Faraday Future stated that Jia’s return to sole leadership follows what the company described as a year-long operational transformation initiated after his appointment as Co-CEO in April 2025. According to the company, the transformation included strategic, operational, compliance, and capital market initiatives aimed at stabilizing business fundamentals and improving execution capabilities.

Among the developments highlighted was the implementation of a “Dual-Engine Strategy” combining embodied AI robotics and electric vehicle technologies. Faraday Future said its robotics business has shipped 68 units to date with positive unit gross margins. The company is targeting 200 units in cumulative deliveries by the end of June 2026 and projects shipments exceeding 1,000 units in 2026.

The company also noted that a U.S. Securities and Exchange Commission investigation lasting more than four years concluded without penalties, which it described as the removal of a significant historical challenge affecting the company’s progress.

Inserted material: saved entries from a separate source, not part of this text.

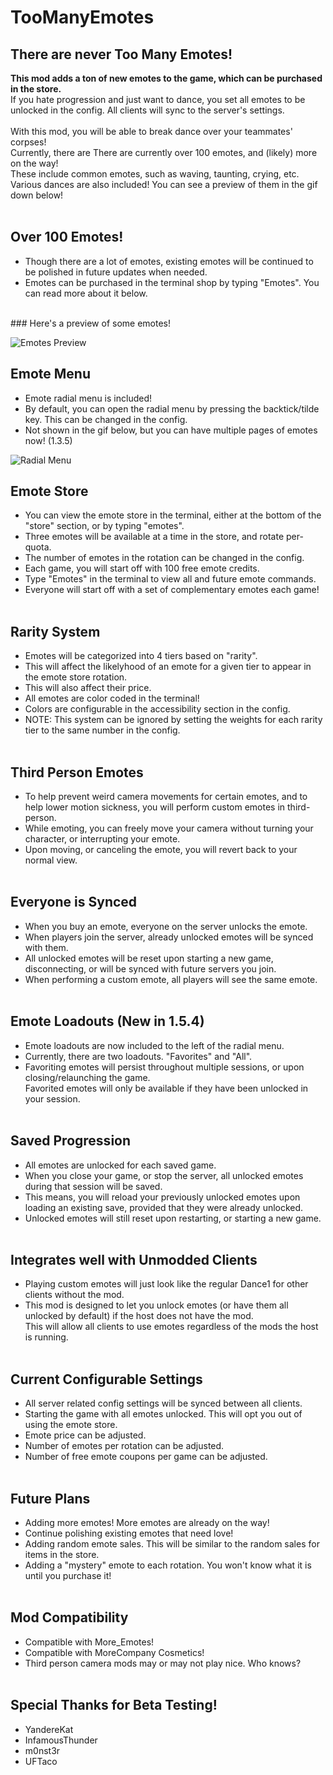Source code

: # TooManyEmotes

## There are never Too Many Emotes!
<strong>This mod adds a ton of new emotes to the game, which can be purchased in the store.</strong><br>
If you hate progression and just want to dance, you set all emotes to be unlocked in the config. All clients will sync to the server's settings.<br><br>
With this mod, you will be able to break dance over your teammates' corpses!<br>
Currently, there are There are currently over 100 emotes, and (likely) more on the way!<br>
These include common emotes, such as waving, taunting, crying, etc.<br>
Various dances are also included! You can see a preview of them in the gif down below!
<br>
<br>



## Over 100 Emotes!

- Though there are a lot of emotes, existing emotes will be continued to be polished in future updates when needed.<br>
- Emotes can be purchased in the terminal shop by typing "Emotes". You can read more about it below.
<br>
### Here's a preview of some emotes!

![Emotes Preview](https://i.imgur.com/d21cmPX.gif)


## Emote Menu

- Emote radial menu is included!
- By default, you can open the radial menu by pressing the backtick/tilde key. This can be changed in the config.
- Not shown in the gif below, but you can have multiple pages of emotes now! (1.3.5)

![Radial Menu](https://i.imgur.com/W3CAXmG.gif)


## Emote Store

- You can view the emote store in the terminal, either at the bottom of the "store" section, or by typing "emotes".
- Three emotes will be available at a time in the store, and rotate per-quota.
- The number of emotes in the rotation can be changed in the config.
- Each game, you will start off with 100 free emote credits.
- Type "Emotes" in the terminal to view all and future emote commands.
- Everyone will start off with a set of complementary emotes each game!
<br><br>

## Rarity System

- Emotes will be categorized into 4 tiers based on "rarity".
- This will affect the likelyhood of an emote for a given tier to appear in the emote store rotation.
- This will also affect their price.
- All emotes are color coded in the terminal!
- Colors are configurable in the accessibility section in the config.
- NOTE: This system can be ignored by setting the weights for each rarity tier to the same number in the config.
<br><br>

## Third Person Emotes

- To help prevent weird camera movements for certain emotes, and to help lower motion sickness, you will perform custom emotes in third-person.
- While emoting, you can freely move your camera without turning your character, or interrupting your emote.
- Upon moving, or canceling the emote, you will revert back to your normal view.
<br><br>

## Everyone is Synced

- When you buy an emote, everyone on the server unlocks the emote.
- When players join the server, already unlocked emotes will be synced with them.
- All unlocked emotes will be reset upon starting a new game, disconnecting, or will be synced with future servers you join.
- When performing a custom emote, all players will see the same emote.
<br><br>

## Emote Loadouts (New in 1.5.4)

- Emote loadouts are now included to the left of the radial menu.
- Currently, there are two loadouts. "Favorites" and "All".
- Favoriting emotes will persist throughout multiple sessions, or upon closing/relaunching the game.<br>
Favorited emotes will only be available if they have been unlocked in your session.
<br><br>

## Saved Progression

- All emotes are unlocked for each saved game.
- When you close your game, or stop the server, all unlocked emotes during that session will be saved.
- This means, you will reload your previously unlocked emotes upon loading an existing save, provided that they were already unlocked.
- Unlocked emotes will still reset upon restarting, or starting a new game.
<br><br>

## Integrates well with Unmodded Clients

- Playing custom emotes will just look like the regular Dance1 for other clients without the mod.
- This mod is designed to let you unlock emotes (or have them all unlocked by default) if the host does not have the mod.<br>
This will allow all clients to use emotes regardless of the mods the host is running.
<br><br>

## Current Configurable Settings

- All server related config settings will be synced between all clients.
- Starting the game with all emotes unlocked. This will opt you out of using the emote store.
- Emote price can be adjusted.
- Number of emotes per rotation can be adjusted.
- Number of free emote coupons per game can be adjusted.
<br><br>

## Future Plans

- Adding more emotes! More emotes are already on the way!
- Continue polishing existing emotes that need love!
- Adding random emote sales. This will be similar to the random sales for items in the store.
- Adding a "mystery" emote to each rotation. You won't know what it is until you purchase it!
<br><br>

## Mod Compatibility

- Compatible with More_Emotes!
- Compatible with MoreCompany Cosmetics!
- Third person camera mods may or may not play nice. Who knows?
<br><br>

## Special Thanks for Beta Testing!

- YandereKat<br>
- InfamousThunder<br>
- m0nst3r<br>
- UFTaco<br>
<br>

Faraday Future indicated that the Board viewed Jia’s strategic leadership and execution capabilities as central to the company’s next growth phase. The company said the revised governance structure is expected to streamline decision-making, strengthen operational responsiveness, and improve organizational execution as the business attempts to scale production and restore investor confidence.

From a strategic standpoint, the company believes Jia’s combined experience in intelligent electric vehicles, AI technologies, and the U.S. market positions him to accelerate commercialization efforts while reducing operational friction. The company also emphasized closer alignment between founding leadership and shareholder interests as part of its long-term capital strategy.

Faraday Future said the robotics division is entering a critical scale-up phase, particularly within the education market, where it claims first-mover advantages in humanoid and bionic robotics deployment.